# WORK TO BE COMPLETED:
Pictures excluded, return every entry exactly, please.

# EXCERPTED RECORDS:
═══

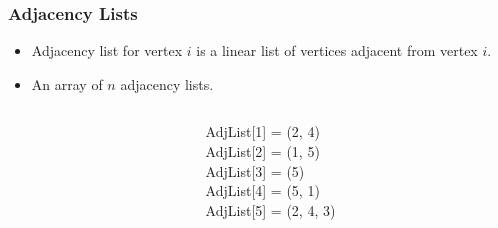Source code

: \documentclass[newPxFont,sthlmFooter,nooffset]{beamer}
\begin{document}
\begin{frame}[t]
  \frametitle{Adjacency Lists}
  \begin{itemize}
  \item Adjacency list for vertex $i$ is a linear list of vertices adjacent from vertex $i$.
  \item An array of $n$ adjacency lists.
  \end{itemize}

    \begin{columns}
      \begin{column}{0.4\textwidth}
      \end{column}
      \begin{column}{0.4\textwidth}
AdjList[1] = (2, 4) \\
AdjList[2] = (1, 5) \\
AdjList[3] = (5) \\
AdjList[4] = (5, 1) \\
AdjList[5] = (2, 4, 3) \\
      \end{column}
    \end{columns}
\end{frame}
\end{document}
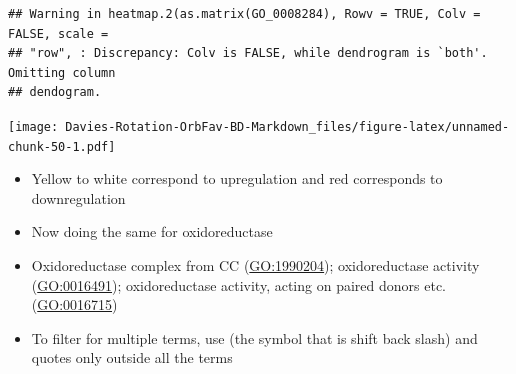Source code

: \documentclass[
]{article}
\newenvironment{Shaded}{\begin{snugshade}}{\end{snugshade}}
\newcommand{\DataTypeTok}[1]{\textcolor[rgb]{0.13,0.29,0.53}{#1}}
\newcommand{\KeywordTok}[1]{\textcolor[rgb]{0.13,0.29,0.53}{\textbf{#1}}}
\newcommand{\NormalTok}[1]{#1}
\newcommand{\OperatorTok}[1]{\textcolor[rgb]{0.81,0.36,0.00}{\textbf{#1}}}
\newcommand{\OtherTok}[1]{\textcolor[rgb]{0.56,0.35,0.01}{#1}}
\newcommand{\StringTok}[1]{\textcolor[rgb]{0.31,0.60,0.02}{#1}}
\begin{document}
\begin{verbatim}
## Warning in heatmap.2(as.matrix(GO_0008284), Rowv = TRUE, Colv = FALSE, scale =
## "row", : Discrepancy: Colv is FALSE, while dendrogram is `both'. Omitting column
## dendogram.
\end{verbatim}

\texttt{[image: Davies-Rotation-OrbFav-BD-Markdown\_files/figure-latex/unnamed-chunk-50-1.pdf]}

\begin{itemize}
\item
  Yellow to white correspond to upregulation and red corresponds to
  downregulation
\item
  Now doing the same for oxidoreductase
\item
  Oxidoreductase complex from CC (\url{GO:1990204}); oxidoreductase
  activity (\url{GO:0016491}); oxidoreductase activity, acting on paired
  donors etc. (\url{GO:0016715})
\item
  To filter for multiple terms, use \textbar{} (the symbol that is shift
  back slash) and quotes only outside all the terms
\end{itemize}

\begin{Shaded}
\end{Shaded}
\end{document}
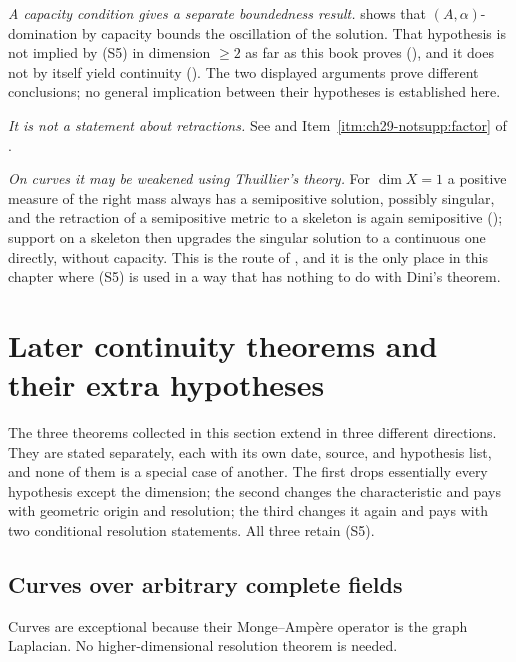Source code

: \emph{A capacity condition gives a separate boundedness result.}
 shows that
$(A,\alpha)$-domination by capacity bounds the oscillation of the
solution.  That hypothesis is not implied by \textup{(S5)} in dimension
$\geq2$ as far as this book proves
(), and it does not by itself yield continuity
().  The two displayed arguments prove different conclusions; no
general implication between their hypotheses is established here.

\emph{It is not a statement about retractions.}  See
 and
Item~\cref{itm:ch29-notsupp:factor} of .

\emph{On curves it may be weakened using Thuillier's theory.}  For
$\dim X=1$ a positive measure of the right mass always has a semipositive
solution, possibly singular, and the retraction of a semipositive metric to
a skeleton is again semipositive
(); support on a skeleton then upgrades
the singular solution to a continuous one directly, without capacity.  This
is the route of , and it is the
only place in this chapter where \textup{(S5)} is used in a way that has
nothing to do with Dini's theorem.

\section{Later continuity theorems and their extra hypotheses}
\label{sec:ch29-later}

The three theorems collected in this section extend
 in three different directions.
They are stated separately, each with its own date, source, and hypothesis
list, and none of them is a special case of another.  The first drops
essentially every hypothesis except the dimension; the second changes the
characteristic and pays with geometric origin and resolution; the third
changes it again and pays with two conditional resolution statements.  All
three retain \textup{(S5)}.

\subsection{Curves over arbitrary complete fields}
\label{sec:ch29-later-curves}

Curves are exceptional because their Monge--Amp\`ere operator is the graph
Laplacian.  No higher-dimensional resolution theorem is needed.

═══

# RESULT FOR THIS EXERCISE:
Source code

: \documentclass[newPxFont,sthlmFooter,nooffset]{beamer}
\begin{document}
\begin{frame}[t]
  \frametitle{Adjacency Lists}
  \begin{itemize}
  \item Adjacency list for vertex $i$ is a linear list of vertices adjacent from vertex $i$.
  \item An array of $n$ adjacency lists.
  \end{itemize}

    \begin{columns}
      \begin{column}{0.4\textwidth}
      \end{column}
      \begin{column}{0.4\textwidth}
AdjList[1] = (2, 4) \\
AdjList[2] = (1, 5) \\
AdjList[3] = (5) \\
AdjList[4] = (5, 1) \\
AdjList[5] = (2, 4, 3) \\
      \end{column}
    \end{columns}
\end{frame}
\end{document}
Source code

: \documentclass[
]{article}
\newenvironment{Shaded}{\begin{snugshade}}{\end{snugshade}}
\newcommand{\DataTypeTok}[1]{\textcolor[rgb]{0.13,0.29,0.53}{#1}}
\newcommand{\KeywordTok}[1]{\textcolor[rgb]{0.13,0.29,0.53}{\textbf{#1}}}
\newcommand{\NormalTok}[1]{#1}
\newcommand{\OperatorTok}[1]{\textcolor[rgb]{0.81,0.36,0.00}{\textbf{#1}}}
\newcommand{\OtherTok}[1]{\textcolor[rgb]{0.56,0.35,0.01}{#1}}
\newcommand{\StringTok}[1]{\textcolor[rgb]{0.31,0.60,0.02}{#1}}
\begin{document}
\begin{verbatim}
## Warning in heatmap.2(as.matrix(GO_0008284), Rowv = TRUE, Colv = FALSE, scale =
## "row", : Discrepancy: Colv is FALSE, while dendrogram is `both'. Omitting column
## dendogram.
\end{verbatim}

\texttt{[image: Davies-Rotation-OrbFav-BD-Markdown\_files/figure-latex/unnamed-chunk-50-1.pdf]}

\begin{itemize}
\item
  Yellow to white correspond to upregulation and red corresponds to
  downregulation
\item
  Now doing the same for oxidoreductase
\item
  Oxidoreductase complex from CC (\url{GO:1990204}); oxidoreductase
  activity (\url{GO:0016491}); oxidoreductase activity, acting on paired
  donors etc. (\url{GO:0016715})
\item
  To filter for multiple terms, use \textbar{} (the symbol that is shift
  back slash) and quotes only outside all the terms
\end{itemize}

\begin{Shaded}
\end{Shaded}
\end{document}
Source code

: \emph{A capacity condition gives a separate boundedness result.}
 shows that
$(A,\alpha)$-domination by capacity bounds the oscillation of the
solution.  That hypothesis is not implied by \textup{(S5)} in dimension
$\geq2$ as far as this book proves
(), and it does not by itself yield continuity
().  The two displayed arguments prove different conclusions; no
general implication between their hypotheses is established here.

\emph{It is not a statement about retractions.}  See
 and
Item~\cref{itm:ch29-notsupp:factor} of .

\emph{On curves it may be weakened using Thuillier's theory.}  For
$\dim X=1$ a positive measure of the right mass always has a semipositive
solution, possibly singular, and the retraction of a semipositive metric to
a skeleton is again semipositive
(); support on a skeleton then upgrades
the singular solution to a continuous one directly, without capacity.  This
is the route of , and it is the
only place in this chapter where \textup{(S5)} is used in a way that has
nothing to do with Dini's theorem.

\section{Later continuity theorems and their extra hypotheses}
\label{sec:ch29-later}

The three theorems collected in this section extend
 in three different directions.
They are stated separately, each with its own date, source, and hypothesis
list, and none of them is a special case of another.  The first drops
essentially every hypothesis except the dimension; the second changes the
characteristic and pays with geometric origin and resolution; the third
changes it again and pays with two conditional resolution statements.  All
three retain \textup{(S5)}.

\subsection{Curves over arbitrary complete fields}
\label{sec:ch29-later-curves}

Curves are exceptional because their Monge--Amp\`ere operator is the graph
Laplacian.  No higher-dimensional resolution theorem is needed.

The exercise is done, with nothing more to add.